● PROBLEM DESCRIPTION:
Produce an exact copy of the lines below, starting at the first and ending with the line containing "The first limit".

[INFORMATION SUPPLIED Boundary: Start]

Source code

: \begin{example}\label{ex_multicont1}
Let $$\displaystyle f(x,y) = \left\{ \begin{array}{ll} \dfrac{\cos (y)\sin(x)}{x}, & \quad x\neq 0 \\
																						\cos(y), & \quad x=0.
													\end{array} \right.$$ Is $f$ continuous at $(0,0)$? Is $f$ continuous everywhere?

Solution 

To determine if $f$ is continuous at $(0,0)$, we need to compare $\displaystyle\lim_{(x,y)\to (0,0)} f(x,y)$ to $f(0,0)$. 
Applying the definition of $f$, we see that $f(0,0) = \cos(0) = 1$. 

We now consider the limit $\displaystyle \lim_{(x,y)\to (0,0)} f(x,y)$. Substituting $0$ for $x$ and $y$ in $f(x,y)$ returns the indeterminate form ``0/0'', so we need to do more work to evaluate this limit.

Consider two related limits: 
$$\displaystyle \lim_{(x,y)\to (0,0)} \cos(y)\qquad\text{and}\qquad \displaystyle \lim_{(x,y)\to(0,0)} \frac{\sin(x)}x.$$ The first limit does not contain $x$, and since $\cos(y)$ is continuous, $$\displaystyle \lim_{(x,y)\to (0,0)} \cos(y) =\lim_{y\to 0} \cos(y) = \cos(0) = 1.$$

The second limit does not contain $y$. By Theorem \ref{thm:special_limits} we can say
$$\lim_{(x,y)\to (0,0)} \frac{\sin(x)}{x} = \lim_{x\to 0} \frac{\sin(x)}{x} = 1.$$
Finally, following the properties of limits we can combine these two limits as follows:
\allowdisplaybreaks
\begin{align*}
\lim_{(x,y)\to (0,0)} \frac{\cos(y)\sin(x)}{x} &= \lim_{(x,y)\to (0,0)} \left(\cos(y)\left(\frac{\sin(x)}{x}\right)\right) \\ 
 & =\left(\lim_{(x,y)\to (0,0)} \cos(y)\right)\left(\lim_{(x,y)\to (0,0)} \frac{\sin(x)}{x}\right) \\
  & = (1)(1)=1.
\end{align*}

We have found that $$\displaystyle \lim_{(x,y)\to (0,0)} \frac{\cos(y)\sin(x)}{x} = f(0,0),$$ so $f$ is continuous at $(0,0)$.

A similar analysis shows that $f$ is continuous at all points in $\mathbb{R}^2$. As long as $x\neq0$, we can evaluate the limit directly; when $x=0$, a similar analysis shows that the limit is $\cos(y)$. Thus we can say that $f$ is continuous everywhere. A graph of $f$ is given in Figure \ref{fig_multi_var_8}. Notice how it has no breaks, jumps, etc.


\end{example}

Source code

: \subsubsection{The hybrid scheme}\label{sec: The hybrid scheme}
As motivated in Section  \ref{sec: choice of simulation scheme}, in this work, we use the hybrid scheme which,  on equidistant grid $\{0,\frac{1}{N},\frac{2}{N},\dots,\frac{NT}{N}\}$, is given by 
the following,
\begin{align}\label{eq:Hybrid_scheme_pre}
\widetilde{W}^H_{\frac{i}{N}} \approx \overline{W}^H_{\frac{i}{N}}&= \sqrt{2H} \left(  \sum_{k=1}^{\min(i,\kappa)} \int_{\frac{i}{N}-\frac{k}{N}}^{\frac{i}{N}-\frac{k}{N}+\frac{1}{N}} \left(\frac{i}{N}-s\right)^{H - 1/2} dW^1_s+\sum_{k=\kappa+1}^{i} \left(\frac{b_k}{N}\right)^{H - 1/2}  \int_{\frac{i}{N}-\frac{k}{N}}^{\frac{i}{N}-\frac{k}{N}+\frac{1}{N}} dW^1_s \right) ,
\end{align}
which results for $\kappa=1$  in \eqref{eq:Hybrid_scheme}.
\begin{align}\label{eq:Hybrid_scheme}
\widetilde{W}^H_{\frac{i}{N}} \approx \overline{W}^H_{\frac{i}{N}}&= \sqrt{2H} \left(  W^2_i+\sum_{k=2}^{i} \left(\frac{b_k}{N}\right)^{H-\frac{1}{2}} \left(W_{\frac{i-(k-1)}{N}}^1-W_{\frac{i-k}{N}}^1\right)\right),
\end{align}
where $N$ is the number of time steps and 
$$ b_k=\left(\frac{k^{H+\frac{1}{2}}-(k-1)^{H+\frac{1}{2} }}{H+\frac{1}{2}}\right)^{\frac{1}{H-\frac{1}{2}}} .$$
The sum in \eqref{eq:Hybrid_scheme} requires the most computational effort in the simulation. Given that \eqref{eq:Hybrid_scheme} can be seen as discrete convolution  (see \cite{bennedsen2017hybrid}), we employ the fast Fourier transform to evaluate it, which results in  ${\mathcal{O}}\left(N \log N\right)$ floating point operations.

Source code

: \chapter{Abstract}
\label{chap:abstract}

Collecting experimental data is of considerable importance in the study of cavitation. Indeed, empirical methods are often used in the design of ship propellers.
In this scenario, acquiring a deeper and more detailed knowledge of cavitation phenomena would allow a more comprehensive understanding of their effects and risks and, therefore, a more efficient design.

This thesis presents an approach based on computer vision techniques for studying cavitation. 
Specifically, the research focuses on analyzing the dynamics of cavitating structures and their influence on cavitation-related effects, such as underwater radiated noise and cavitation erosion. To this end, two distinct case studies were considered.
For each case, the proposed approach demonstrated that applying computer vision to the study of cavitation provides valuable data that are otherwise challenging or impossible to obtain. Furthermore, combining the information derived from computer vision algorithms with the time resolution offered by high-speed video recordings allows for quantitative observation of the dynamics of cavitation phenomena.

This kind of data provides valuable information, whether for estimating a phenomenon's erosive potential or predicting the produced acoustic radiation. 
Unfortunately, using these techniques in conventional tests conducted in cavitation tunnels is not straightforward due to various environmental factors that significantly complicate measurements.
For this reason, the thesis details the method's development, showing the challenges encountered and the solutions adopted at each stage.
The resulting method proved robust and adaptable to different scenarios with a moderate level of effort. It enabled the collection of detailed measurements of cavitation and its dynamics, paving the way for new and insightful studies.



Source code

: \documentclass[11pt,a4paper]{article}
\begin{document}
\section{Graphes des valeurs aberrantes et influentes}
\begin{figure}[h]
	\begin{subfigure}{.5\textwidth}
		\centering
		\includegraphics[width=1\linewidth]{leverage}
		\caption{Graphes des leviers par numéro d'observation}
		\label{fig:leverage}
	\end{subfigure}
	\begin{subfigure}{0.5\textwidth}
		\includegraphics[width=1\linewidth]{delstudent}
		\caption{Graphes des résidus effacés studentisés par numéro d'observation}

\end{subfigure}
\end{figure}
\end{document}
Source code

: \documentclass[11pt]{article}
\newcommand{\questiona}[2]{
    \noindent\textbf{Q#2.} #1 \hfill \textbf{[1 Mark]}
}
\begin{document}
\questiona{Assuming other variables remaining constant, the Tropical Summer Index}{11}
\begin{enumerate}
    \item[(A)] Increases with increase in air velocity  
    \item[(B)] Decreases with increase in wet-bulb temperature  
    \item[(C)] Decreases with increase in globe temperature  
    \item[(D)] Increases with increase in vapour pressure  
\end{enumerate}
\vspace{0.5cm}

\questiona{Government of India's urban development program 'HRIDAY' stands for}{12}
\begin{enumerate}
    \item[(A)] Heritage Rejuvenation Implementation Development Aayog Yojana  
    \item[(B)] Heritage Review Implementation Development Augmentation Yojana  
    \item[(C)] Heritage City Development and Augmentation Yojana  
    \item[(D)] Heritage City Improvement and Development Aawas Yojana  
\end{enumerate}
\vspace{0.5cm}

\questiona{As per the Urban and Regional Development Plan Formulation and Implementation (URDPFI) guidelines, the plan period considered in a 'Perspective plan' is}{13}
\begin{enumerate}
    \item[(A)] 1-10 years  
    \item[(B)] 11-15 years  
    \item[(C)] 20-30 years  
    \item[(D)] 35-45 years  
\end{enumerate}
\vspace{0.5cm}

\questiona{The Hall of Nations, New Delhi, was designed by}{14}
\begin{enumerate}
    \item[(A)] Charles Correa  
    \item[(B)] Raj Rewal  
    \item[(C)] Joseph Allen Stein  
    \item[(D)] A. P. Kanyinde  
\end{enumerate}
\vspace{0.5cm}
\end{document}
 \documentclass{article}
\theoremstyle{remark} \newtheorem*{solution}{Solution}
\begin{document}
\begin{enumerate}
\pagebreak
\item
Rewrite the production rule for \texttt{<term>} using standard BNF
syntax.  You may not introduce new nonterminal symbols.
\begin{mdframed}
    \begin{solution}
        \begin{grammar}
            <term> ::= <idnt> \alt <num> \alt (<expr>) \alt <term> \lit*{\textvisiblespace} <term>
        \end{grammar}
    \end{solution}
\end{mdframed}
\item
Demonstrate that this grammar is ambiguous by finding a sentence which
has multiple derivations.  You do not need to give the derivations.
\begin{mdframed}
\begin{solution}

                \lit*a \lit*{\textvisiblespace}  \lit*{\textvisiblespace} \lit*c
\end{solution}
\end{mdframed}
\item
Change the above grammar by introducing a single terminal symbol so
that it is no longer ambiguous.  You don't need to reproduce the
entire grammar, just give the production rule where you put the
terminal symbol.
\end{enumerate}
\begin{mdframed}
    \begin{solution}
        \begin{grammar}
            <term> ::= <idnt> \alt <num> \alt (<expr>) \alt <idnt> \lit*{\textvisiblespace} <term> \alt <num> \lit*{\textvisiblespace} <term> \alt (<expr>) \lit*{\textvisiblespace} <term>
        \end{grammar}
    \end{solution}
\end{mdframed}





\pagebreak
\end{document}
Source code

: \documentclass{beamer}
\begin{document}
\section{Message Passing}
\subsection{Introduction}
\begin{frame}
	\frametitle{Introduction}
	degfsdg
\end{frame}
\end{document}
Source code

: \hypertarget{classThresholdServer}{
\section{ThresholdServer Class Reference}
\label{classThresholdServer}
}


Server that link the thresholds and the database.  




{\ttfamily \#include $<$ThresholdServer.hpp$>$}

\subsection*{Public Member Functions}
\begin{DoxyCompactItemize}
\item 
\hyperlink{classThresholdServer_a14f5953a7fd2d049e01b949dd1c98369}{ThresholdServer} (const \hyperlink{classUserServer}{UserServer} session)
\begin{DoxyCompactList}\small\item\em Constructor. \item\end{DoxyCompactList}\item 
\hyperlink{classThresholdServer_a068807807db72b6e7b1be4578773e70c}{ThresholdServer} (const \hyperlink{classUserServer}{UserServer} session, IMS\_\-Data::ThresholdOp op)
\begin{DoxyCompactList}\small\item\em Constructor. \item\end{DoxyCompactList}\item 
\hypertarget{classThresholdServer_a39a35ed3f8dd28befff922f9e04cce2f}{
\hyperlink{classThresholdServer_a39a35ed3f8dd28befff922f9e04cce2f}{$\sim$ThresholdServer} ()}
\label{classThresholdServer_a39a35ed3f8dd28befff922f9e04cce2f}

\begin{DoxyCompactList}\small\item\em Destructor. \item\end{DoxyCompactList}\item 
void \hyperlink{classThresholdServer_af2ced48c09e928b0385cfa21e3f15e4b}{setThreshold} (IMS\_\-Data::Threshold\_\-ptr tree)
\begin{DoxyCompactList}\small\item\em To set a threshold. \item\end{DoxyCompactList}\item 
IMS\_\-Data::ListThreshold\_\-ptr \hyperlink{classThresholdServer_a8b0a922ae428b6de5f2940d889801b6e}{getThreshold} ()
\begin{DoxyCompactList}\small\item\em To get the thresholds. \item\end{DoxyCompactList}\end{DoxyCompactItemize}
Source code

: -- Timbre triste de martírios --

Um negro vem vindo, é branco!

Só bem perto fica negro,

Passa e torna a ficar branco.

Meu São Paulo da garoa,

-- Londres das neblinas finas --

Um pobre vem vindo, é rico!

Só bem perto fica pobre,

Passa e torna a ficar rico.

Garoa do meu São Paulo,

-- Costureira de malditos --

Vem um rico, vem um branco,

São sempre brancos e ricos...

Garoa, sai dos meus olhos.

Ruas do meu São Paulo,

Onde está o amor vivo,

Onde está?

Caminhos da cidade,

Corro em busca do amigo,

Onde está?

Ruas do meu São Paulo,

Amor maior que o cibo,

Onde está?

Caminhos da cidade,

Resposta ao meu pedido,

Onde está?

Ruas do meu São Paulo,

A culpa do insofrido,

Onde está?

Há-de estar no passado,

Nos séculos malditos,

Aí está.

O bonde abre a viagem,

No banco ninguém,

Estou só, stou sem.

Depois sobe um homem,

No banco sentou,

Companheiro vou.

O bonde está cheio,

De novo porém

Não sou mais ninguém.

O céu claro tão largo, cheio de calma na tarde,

[INFORMATION SUPPLIED Boundary: End]

● SOLUTION TO THE PROBLEM:
Source code

: \begin{example}\label{ex_multicont1}
Let $$\displaystyle f(x,y) = \left\{ \begin{array}{ll} \dfrac{\cos (y)\sin(x)}{x}, & \quad x\neq 0 \\
																						\cos(y), & \quad x=0.
													\end{array} \right.$$ Is $f$ continuous at $(0,0)$? Is $f$ continuous everywhere?

Solution 

To determine if $f$ is continuous at $(0,0)$, we need to compare $\displaystyle\lim_{(x,y)\to (0,0)} f(x,y)$ to $f(0,0)$. 
Applying the definition of $f$, we see that $f(0,0) = \cos(0) = 1$. 

We now consider the limit $\displaystyle \lim_{(x,y)\to (0,0)} f(x,y)$. Substituting $0$ for $x$ and $y$ in $f(x,y)$ returns the indeterminate form ``0/0'', so we need to do more work to evaluate this limit.

Consider two related limits: 
$$\displaystyle \lim_{(x,y)\to (0,0)} \cos(y)\qquad\text{and}\qquad \displaystyle \lim_{(x,y)\to(0,0)} \frac{\sin(x)}x.$$ The first limit does not contain $x$, and since $\cos(y)$ is continuous, $$\displaystyle \lim_{(x,y)\to (0,0)} \cos(y) =\lim_{y\to 0} \cos(y) = \cos(0) = 1.$$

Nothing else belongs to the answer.